She only discovered her fascination for pottery after
completing a foundation course at the Cambridge College of Art and Design in
the UK where she actually majored in print-making and photography. Then she
taught ‘Museum Education’ for three years at the Commonwealth Institute, and
finally, when she got a full three year grant to study for a master’s degree,
she went to the Royal College of Art in London and found she was meant to be a
ceramicist.
Influenced by the likes of leading British ceramicists,
Bernard Leach and Michael Cardew, who she considers her soulful ‘gurus’,
Magdelene has been profoundly inspired by the whole post-industrial revolution
of ceramicists that caught fire in the West in the 1970s and 1980s, inspired by
Leach’s work in the Far East and Cardew’s work in West Africa.
“It was while I was at the Royal College of Art that my
fascination for ceramics became a full-time passion,” said Magdalene who feels very
fortunate to have been in school right at a time (1979-1982) when a creative
dialogue around ceramics was going global, between the West and East as well as
the North and South.
Describing Cardew as the “Picasso of ceramics,” Magdalene
said it was he who fueled the dialogue between the North and South by setting
up training centers for indigenous ceramicist in Accra, Ghana and Abuja,
Nigeria. Around the same time, Leach was
living and working in Japan, rousing Western awareness of the beautiful clay pots
made by the Far East.
But even before she completed her course at the Cambridge
College, Magdalene had an inkling of her affinity for ceramics. That is how in
1974, she made her way first to Nigeria and then back to Kenya to study
traditional hand-built pottery techniques. She also spent some time in the U.S.

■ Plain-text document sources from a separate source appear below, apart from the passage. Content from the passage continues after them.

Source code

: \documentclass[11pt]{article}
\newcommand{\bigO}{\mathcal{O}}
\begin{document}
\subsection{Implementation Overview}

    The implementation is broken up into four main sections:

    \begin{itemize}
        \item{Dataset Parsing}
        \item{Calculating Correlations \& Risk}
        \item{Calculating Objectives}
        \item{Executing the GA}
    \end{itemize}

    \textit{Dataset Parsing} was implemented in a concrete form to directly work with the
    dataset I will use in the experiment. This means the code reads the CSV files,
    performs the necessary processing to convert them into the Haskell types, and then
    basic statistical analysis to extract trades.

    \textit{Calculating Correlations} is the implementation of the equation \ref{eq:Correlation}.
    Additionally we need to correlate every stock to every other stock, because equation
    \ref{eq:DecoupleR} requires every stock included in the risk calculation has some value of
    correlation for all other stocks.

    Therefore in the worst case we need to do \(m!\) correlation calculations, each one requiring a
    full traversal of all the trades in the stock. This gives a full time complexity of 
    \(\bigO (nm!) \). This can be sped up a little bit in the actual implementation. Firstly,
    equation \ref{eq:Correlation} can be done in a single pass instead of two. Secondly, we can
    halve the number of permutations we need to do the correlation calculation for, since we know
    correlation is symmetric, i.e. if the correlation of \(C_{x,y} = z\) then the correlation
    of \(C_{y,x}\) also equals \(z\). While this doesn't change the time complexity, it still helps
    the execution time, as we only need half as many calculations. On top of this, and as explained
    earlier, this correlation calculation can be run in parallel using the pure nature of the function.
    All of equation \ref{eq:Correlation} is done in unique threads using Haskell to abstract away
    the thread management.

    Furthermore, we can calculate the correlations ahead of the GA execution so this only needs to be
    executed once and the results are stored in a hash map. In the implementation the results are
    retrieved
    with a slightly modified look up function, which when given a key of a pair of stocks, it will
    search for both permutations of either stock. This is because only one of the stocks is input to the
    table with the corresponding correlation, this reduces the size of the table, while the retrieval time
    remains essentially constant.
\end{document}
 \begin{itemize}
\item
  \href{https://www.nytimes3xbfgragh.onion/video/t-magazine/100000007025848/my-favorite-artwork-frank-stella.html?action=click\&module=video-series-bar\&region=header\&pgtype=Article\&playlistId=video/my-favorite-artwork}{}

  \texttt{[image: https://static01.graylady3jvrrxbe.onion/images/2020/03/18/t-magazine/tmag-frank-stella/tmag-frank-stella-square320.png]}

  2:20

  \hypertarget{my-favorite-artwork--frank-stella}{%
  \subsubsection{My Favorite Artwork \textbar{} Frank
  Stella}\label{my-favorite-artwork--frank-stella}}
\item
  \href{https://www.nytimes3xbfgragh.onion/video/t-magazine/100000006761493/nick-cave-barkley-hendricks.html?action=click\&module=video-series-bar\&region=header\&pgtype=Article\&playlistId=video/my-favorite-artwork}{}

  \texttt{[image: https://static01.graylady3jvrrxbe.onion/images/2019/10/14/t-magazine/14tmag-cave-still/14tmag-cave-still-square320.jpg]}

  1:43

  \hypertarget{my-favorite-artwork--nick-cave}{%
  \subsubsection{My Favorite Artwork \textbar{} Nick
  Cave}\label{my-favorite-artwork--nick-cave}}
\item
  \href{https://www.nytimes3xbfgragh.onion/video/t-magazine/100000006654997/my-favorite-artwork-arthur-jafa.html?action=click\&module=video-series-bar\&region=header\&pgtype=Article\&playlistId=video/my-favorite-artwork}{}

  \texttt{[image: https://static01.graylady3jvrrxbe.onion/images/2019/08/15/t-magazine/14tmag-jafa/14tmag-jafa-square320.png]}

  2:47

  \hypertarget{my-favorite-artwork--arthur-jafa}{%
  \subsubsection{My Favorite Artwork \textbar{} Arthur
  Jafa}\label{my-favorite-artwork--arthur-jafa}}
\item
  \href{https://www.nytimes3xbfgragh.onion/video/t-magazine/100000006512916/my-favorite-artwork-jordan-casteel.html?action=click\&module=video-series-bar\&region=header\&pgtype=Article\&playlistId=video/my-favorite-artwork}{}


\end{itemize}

traveling to Pueblo, New Mexico where she observed the making of highly
polished blackware pottery.
So it’s hardly a surprise that her best-known pots are
hand-built using the same coiling technique traditionally used by potters both
in Kenya and Nigeria. It’s also reasonable to assume that her own highly
polished unglazed pots were partially inspired by the burnished blackware
vessels that she saw in New Mexico, hand-built by indigenous American Indians.
Nonetheless, Magdalene didn’t believe it was pottery that
would become her first love artistically.
“Initially, I thought I would study sculpture when I reached
the Royal College. I thought I’d like to work in bronze. But then I realized I
could also sculpt in clay, and it felt more immediate, tactile and personal,”
she said, noting that she rarely constructs her clay pots using a potter’s
wheel. Instead, she “hand-builds” all
her most elegant and sought-after “sculpted vessels”, all of which are considered
not functional containers but refined works of fine art.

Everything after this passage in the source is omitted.